Blackstar Film Festival presents ‘L.A. Burning: The Riots 25 Years Later’

Can't we all just get along?

In Langston Hughes’s famous poem "Harlem," he asks, “What happens to a dream deferred? Does it dry up like a raisin in the sun . . . or fester like a sore — And then run? . . .  Maybe it just sags like a heavy load. Or does it explode?” The documentary L.A. Burning: The Riots 25 Years Later, directed by Erik Parker and One9, seems to answer Hughes’s questions by illuminating how a dream deferred for one becomes a dream deferred for many.

The videotaped police beating of Rodney King and the subsequent acquittal of all the officers involved sparked the 1992 L.A. riots. (Photo via ATOMIC Hot Links at Creative Commons/Flickr.)

The Barnes Foundation, in partnership with the Blackstar Film Festival, presented the documentary, followed by a film discussion with Parker, on July 2, 2017, as part of Free First Sundays at the Barnes — just two days before the United States celebrated its independence. Ironically, some of the freedoms the Founding Fathers outlined in the Declaration of Independence — among them the statement that all men are created equal — are principles our country struggles to uphold 241 years later.

L.A. under fire

L.A. Burning is a poignant film highlighting the weeks leading up to the L.A. riots and their aftermath. The large-scale revolt ignited after Rodney King, a black taxi driver from South Central Los Angeles, was brutally beaten by white officers during a traffic stop in March 1991. When the officers responsible for the attack were acquitted more than a year later, people revolted.

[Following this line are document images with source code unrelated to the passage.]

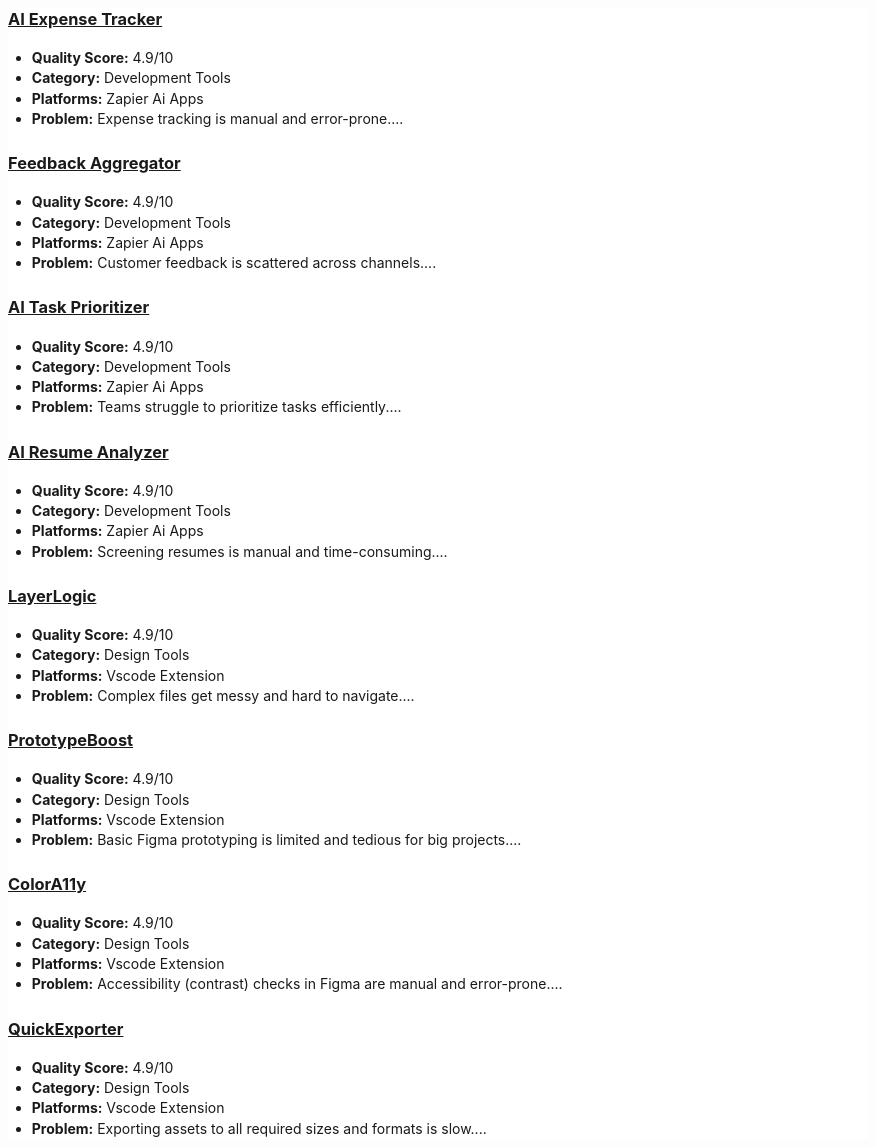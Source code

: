 ### [AI Expense Tracker](../../development-tools/ai-expense-tracker/)
- **Quality Score:** 4.9/10
- **Category:** Development Tools
- **Platforms:** Zapier Ai Apps
- **Problem:** Expense tracking is manual and error-prone....

### [Feedback Aggregator](../../development-tools/feedback-aggregator/)
- **Quality Score:** 4.9/10
- **Category:** Development Tools
- **Platforms:** Zapier Ai Apps
- **Problem:** Customer feedback is scattered across channels....

### [AI Task Prioritizer](../../development-tools/ai-task-prioritizer/)
- **Quality Score:** 4.9/10
- **Category:** Development Tools
- **Platforms:** Zapier Ai Apps
- **Problem:** Teams struggle to prioritize tasks efficiently....

### [AI Resume Analyzer](../../development-tools/ai-resume-analyzer/)
- **Quality Score:** 4.9/10
- **Category:** Development Tools
- **Platforms:** Zapier Ai Apps
- **Problem:** Screening resumes is manual and time-consuming....

### [LayerLogic](../../design-tools/layerlogic/)
- **Quality Score:** 4.9/10
- **Category:** Design Tools
- **Platforms:** Vscode Extension
- **Problem:** Complex files get messy and hard to navigate....

### [PrototypeBoost](../../design-tools/prototypeboost/)
- **Quality Score:** 4.9/10
- **Category:** Design Tools
- **Platforms:** Vscode Extension
- **Problem:** Basic Figma prototyping is limited and tedious for big projects....

### [ColorA11y](../../design-tools/colora11y/)
- **Quality Score:** 4.9/10
- **Category:** Design Tools
- **Platforms:** Vscode Extension
- **Problem:** Accessibility (contrast) checks in Figma are manual and error-prone....

### [QuickExporter](../../design-tools/quickexporter/)
- **Quality Score:** 4.9/10
- **Category:** Design Tools
- **Platforms:** Vscode Extension
- **Problem:** Exporting assets to all required sizes and formats is slow....
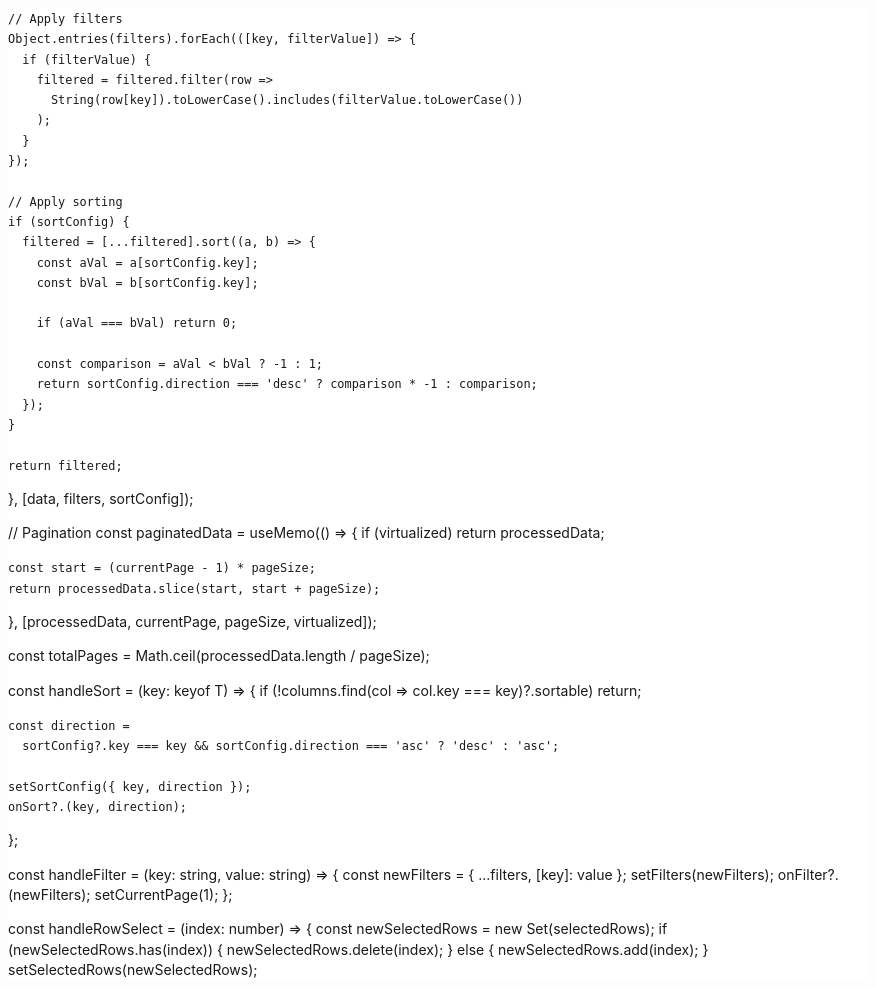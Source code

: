     // Apply filters
    Object.entries(filters).forEach(([key, filterValue]) => {
      if (filterValue) {
        filtered = filtered.filter(row =>
          String(row[key]).toLowerCase().includes(filterValue.toLowerCase())
        );
      }
    });

    // Apply sorting
    if (sortConfig) {
      filtered = [...filtered].sort((a, b) => {
        const aVal = a[sortConfig.key];
        const bVal = b[sortConfig.key];
        
        if (aVal === bVal) return 0;
        
        const comparison = aVal < bVal ? -1 : 1;
        return sortConfig.direction === 'desc' ? comparison * -1 : comparison;
      });
    }

    return filtered;
  }, [data, filters, sortConfig]);

  // Pagination
  const paginatedData = useMemo(() => {
    if (virtualized) return processedData;
    
    const start = (currentPage - 1) * pageSize;
    return processedData.slice(start, start + pageSize);
  }, [processedData, currentPage, pageSize, virtualized]);

  const totalPages = Math.ceil(processedData.length / pageSize);

  const handleSort = (key: keyof T) => {
    if (!columns.find(col => col.key === key)?.sortable) return;

    const direction = 
      sortConfig?.key === key && sortConfig.direction === 'asc' ? 'desc' : 'asc';
    
    setSortConfig({ key, direction });
    onSort?.(key, direction);
  };

  const handleFilter = (key: string, value: string) => {
    const newFilters = { ...filters, [key]: value };
    setFilters(newFilters);
    onFilter?.(newFilters);
    setCurrentPage(1);
  };

  const handleRowSelect = (index: number) => {
    const newSelectedRows = new Set(selectedRows);
    if (newSelectedRows.has(index)) {
      newSelectedRows.delete(index);
    } else {
      newSelectedRows.add(index);
    }
    setSelectedRows(newSelectedRows);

“It wasn’t that Rodney was beat, it was that he got no justice for being beat,” Parker explained during the post-film discussion. “When someone feels they have no justice, that energy can be directed anywhere. The feeling of injustice is enough to make you go crazy . . . enough to make you want others to feel your pain.”

Like a boiling cauldron finally overflowing, angry protestors poured out of their homes and into the streets, scorching anyone and anything in their path. The film is embedded with video footage recorded by Tim Goldman, a resident who documented the riots on his personal camcorder. The footage was shaky and disorienting at times, but it thrust the viewer into the thick of the chaos. 

For three days, there was complete pandemonium in Los Angeles: arson, looting, and ruthless attacks against innocent bystanders. According to the film, more than 50 people died, another 2,000 were injured, and an estimated 7,000 fires damaged more than 3,000 businesses and caused $1 billion in damages.

Untold stories

Although the documentary does a great job of recapping the gritty details of King’s story and the riots, the film does its most successful storytelling when magnifying the anguish of the unheard voices affected by the uprising. As Parker eloquently stated, “The goal of the film was to tell the story from the eyes of the people who saw it up close.” This perspective drives the narrative and invites viewers to become entangled in stories of others whose dreams were deferred.

'L.A. Burning' director Erik Parker and University of Pennsylvania scholar Gwendolyn DuBois Shaw lead a post-screening discussion. (Photo by Jarreau Freeman.)
'L.A. Burning' director Erik Parker and University of Pennsylvania scholar Gwendolyn DuBois Shaw lead a post-screening discussion. (Photo by Jarreau Freeman.)

Koreatown resident Sung Hwang is one of those voices. Hwang’s parents migrated from Korea to America in pursuit of the American dream. They worked hard and established businesses in the Koreatown section of South Central Los Angeles. However, during the riots, their dreams came crashing down as demonstrators plowed through their community, shooting, looting, and setting fires along the way, destroying everything Hwang’s parents had worked for. During the film, we follow Hwang’s journey back to the nail salon her mother owned as she relives the day the riot not only deferred their dreams, but robbed her family of its livelihood.

Twenty-five years later

At the end of L.A. Burning I walked away with a greater understanding of King’s story, the riots, and of the permanent imprint they left on the people in the community. But the film’s most striking, and probably most tragic, conclusion is that 25 years later the injustices King faced are the same injustices black victims of police brutality still face today. In the last six years, victims of police brutality, such as Eric Garner, Michael Brown, Tamir Rice, Walter Scott, Freddie Gray, Philando Castile, and their families have faced similar injustices. Protestors have also charged the streets in New York, Baltimore, and Ferguson, outraged over yet another acquittal of a police officer.

The fact that nothing has changed since the riots — and in many instances, things have gotten worse — leaves a bitter taste in my mouth. But I think that’s what the film means to do. As Parker noted, he hopes young people see L.A. Burning as a call to action and a vehicle to spur change in the legislature. As Parker stated, quoting hip-hop legend Tupac Shakur, “I’m not saying I’m gonna change the world, but I guarantee I will spark the brain that will change the world.”